Sin dagli
inizi del conflitto russo-ucraino papa Bergoglio si è dimostrato la personalità
istituzionale più lucida sul piano internazionale. Ha avuto chiaro, come
avrebbe dovuto essere chiaro a tutti (ma non lo è stato), che la guerra produce
solo frutti tossici: distruzione e morte. E ha detto con parole chiare come la
pensava. Sul versante non istituzionale, c’eravamo noi di “Odissea” e pochi
altri, altrettanto radicalmente nemici della guerra e dei responsabili, e per
questo insultati e persino minacciati. Ora, a due anni dal conflitto, davanti
ad oltre mezzo milione di morti, a milioni di profughi, a città devastate, ad una
economia in ginocchio non solo in Ucraina, papa Bergoglio torna a dire in modo
altrettanto chiaramente come la pensa: “È più forte chi vede la situazione,
chi pensa al popolo, chi ha il coraggio della bandiera bianca, di negoziare. (…)

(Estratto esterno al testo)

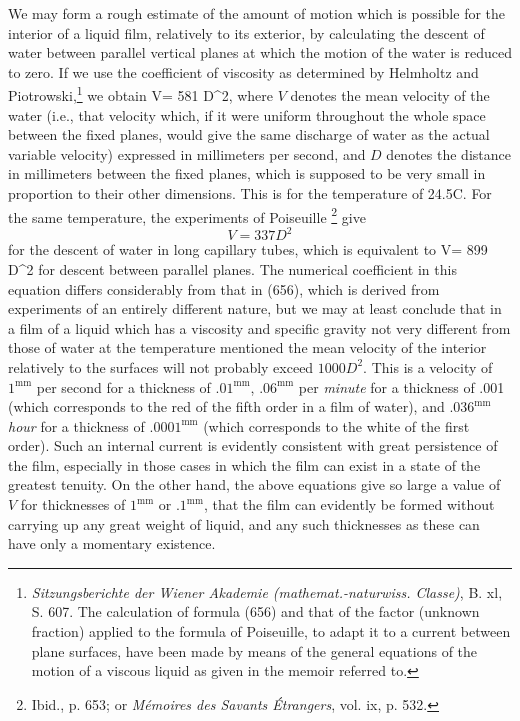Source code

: \documentclass[12pt]{memoir}
\begin{document}
We may form a rough estimate of the amount of motion which is possible for the interior of a liquid film, relatively to its exterior, by calculating the descent of water between parallel vertical planes at which the motion of the water is reduced to zero. If we use the coefficient of viscosity as determined by Helmholtz and Piotrowski,\footnote{\textit{Sitzungsberichte der Wiener Akademie (mathemat.-naturwiss. Classe)}, B. xl, S. 607. The calculation of formula (656) and that of the factor (unknown fraction) %
applied to the formula of Poiseuille, to adapt it to a current between plane surfaces, have been made by means of the general equations of the motion of a viscous liquid as given in the memoir referred to.} we obtain
\eqs V= 581 D^2,    \label{656} \eqe
where $V$ denotes the mean velocity of the water (i.e., that velocity
which, if it were uniform throughout the whole space between the fixed planes, would give the same discharge of water as the actual variable velocity) expressed in millimeters per second, and $D$ denotes the distance in millimeters between the fixed planes, which is supposed to be very small in proportion to their other dimensions. This is for the temperature of 24.5\degree C. For the same temperature, the experiments of Poiseuille \footnote{Ibid., p. 653; or \textit{M\'{e}moires des Savants \'{E}trangers}, vol. ix, p. 532.} give
$$V= 337 D^2$$
for the descent of water in long capillary tubes, which is equivalent to
\eqs V= 899 D^2   \label{657} \eqe
for descent between parallel planes. The numerical coefficient in this equation differs considerably from that in (656), which is derived from experiments of an entirely different nature, but we may at least conclude that in a film of a liquid which has a viscosity and specific gravity not very different from those of water at the temperature mentioned the mean velocity of the interior relatively to the surfaces will not probably exceed $1000 D^2$. This is a velocity of $1^{\text{mm}}$ per second for a thickness of $.01^{\text{mm}}$, $.06^{\text{mm}}$ per \textit{minute} for a thickness of .001 (which corresponds to the red of the fifth order in a film of water), and $.036^{\text{mm}}$ \textit{hour} for a thickness of $.0001^{\text{mm}}$ (which corresponds to the white of the first order). Such an internal current is evidently consistent with great persistence of the film, especially in those cases in which the film can exist in a state of the greatest tenuity. On the other hand, the above equations give so large a value of $V$ for thicknesses of $1^{\text{mm}}$ or $.1^{\text{mm}}$, that the film can evidently be formed without carrying up any great weight of liquid, and any such thicknesses as these can have only a momentary existence.
\end{document}
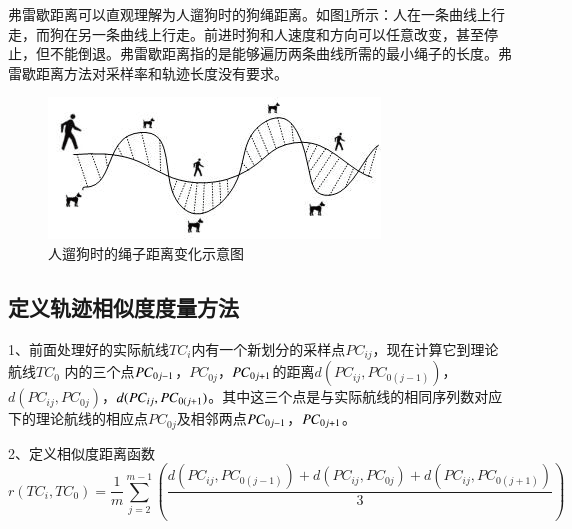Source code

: \documentclass[GBK]{ctexart}
\begin{document}
\begin{spacing}{1.5}
弗雷歇距离可以直观理解为人遛狗时的狗绳距离。如图\ref{flx}所示：人在一条曲线上行走，而狗在另一条曲线上行走。前进时狗和人速度和方向可以任意改变，甚至停止，但不能倒退。弗雷歇距离指的是能够遍历两条曲线所需的最小绳子的长度。弗雷歇距离方法对采样率和轨迹长度没有要求。
\begin{figure}[H]
  \centering
  \includegraphics[scale=0.8]{flx}
  \caption{人遛狗时的绳子距离变化示意图}\label{flx}
\end{figure}
\subsection{定义轨迹相似度度量方法}
1、前面处理好的实际航线$T{C_i}$内有一个新划分的采样点$P{C_{ij}}$，现在计算它到理论航线$T{C_0}$ 内的三个点$P{C_{0j{\rm{ - }}1}}$，$P{C_{0j}}$，$P{C_{0j{\rm{ + }}1}}$的距离$d(P{C_{ij}},P{C_{0(j - 1)}})$，$d(P{C_{ij}},P{C_{0j}})$，$d(P{C_{ij}},P{C_{0(j{\rm{ + }}1}})$。其中这三个点是与实际航线的相同序列数对应下的理论航线的相应点$P{C_{0j}}$及相邻两点$P{C_{0j{\rm{ - }}1}}$，$P{C_{0j{\rm{ + }}1}}$。

2、定义相似度距离函数
\begin{equation}\label{e0}
   r(T{C_i},T{C_0}) = \frac{1}{m}\sum\limits_{j = 2}^{m - 1} {(\frac{{d(P{C_{ij}},P{C_{0(j - 1)}}) + d(P{C_{ij}},P{C_{0j}}) + d(P{C_{ij}},P{C_{0(j + 1)}})}}{3})}
\end{equation}


\end{spacing}
\end{document}
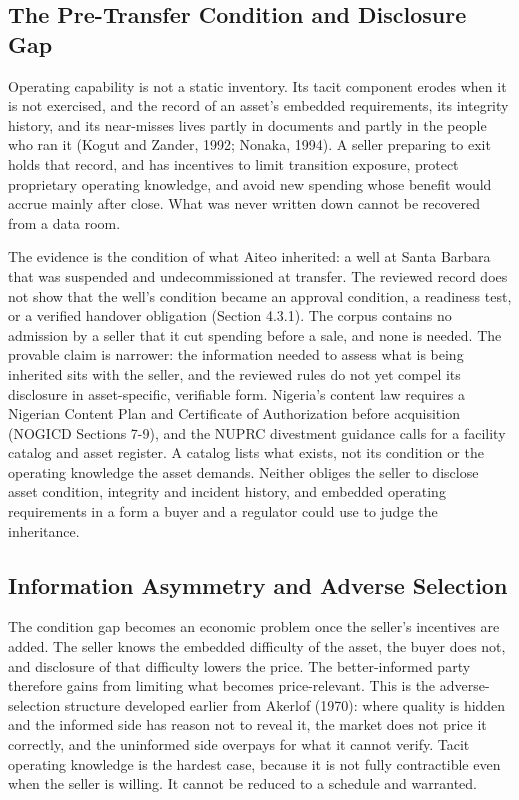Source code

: \documentclass[twoside,fontset=lmodern]{mitthesis}
\begin{document}
\hypertarget{the-pre-transfer-condition-and-disclosure-gap}{%
\subsection{The Pre-Transfer Condition and Disclosure
Gap}\label{the-pre-transfer-condition-and-disclosure-gap}}

Operating capability is not a static inventory. Its tacit component
erodes when it is not exercised, and the record of an asset's embedded
requirements, its integrity history, and its near-misses lives partly in
documents and partly in the people who ran it (Kogut and Zander, 1992;
Nonaka, 1994). A seller preparing to exit holds that record, and has
incentives to limit transition exposure, protect proprietary operating
knowledge, and avoid new spending whose benefit would accrue mainly
after close. What was never written down cannot be recovered from a data
room.

The evidence is the condition of what Aiteo inherited: a well at Santa
Barbara that was suspended and undecommissioned at transfer. The
reviewed record does not show that the well's condition became an
approval condition, a readiness test, or a verified handover obligation
(Section 4.3.1). The corpus contains no admission by a seller that it
cut spending before a sale, and none is needed. The provable claim is
narrower: the information needed to assess what is being inherited sits
with the seller, and the reviewed rules do not yet compel its disclosure
in asset-specific, verifiable form. Nigeria's content law requires a
Nigerian Content Plan and Certificate of Authorization before
acquisition (NOGICD Sections 7-9), and the NUPRC divestment guidance
calls for a facility catalog and asset register. A catalog lists what
exists, not its condition or the operating knowledge the asset demands.
Neither obliges the seller to disclose asset condition, integrity and
incident history, and embedded operating requirements in a form a buyer
and a regulator could use to judge the inheritance.

\hypertarget{information-asymmetry-and-adverse-selection}{%
\subsection{Information Asymmetry and Adverse
Selection}\label{information-asymmetry-and-adverse-selection}}

The condition gap becomes an economic problem once the seller's
incentives are added. The seller knows the embedded difficulty of the
asset, the buyer does not, and disclosure of that difficulty lowers the
price. The better-informed party therefore gains from limiting what
becomes price-relevant. This is the adverse-selection structure
developed earlier from Akerlof (1970): where quality is hidden and the
informed side has reason not to reveal it, the market does not price it
correctly, and the uninformed side overpays for what it cannot verify.
Tacit operating knowledge is the hardest case, because it is not fully
contractible even when the seller is willing. It cannot be reduced to a
schedule and warranted.
\end{document}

Negoziare in tempo, cercare qualche Paese che faccia da mediatore”. Siccome
non ci siamo stancati di ripetere in questi due anni: “Meglio un anno di
negoziati che un giorno di guerra”, “Meglio una pace ingiusta che una guerra
giusta”, accogliamo le sagge parole di Bergoglio e rilanciamo la proposta che
avevamo fatto due anni fa, e che era contenuta in una istanza secca e precisa
firmata da centinaia di cittadini di ogni fede e professione (compresi poeti,
letterati, scienziati e uomini di cultura in genere) e che tramite il Prefetto
di Milano avevamo fatto giungere al nostro Governo, al Parlamento, al Capo
dello Stato.
Sia la
nostra patria il Paese della mediazione e la Basilica di Assisi, città mondiale
della pace, il luogo di accoglienza delle delegazioni. Trattative con la
mediazione del Vaticano, del presidente dell’Onu, di alcuni premi Nobel per la
Pace e capi di Stato di Paesi favorevoli al negoziato.
Ovviamente
dovrebbero cessare immediatamente le ostilità per permettere ai mediatori di
lavorare con serenità alla preparazione dell’incontro in tempi ragionevoli. Poiché
non c’è guerra che non si concluda prima o poi con un negoziato, occorre
iniziare subito. Si è sparso sangue abbastanza e non ne vogliamo altro.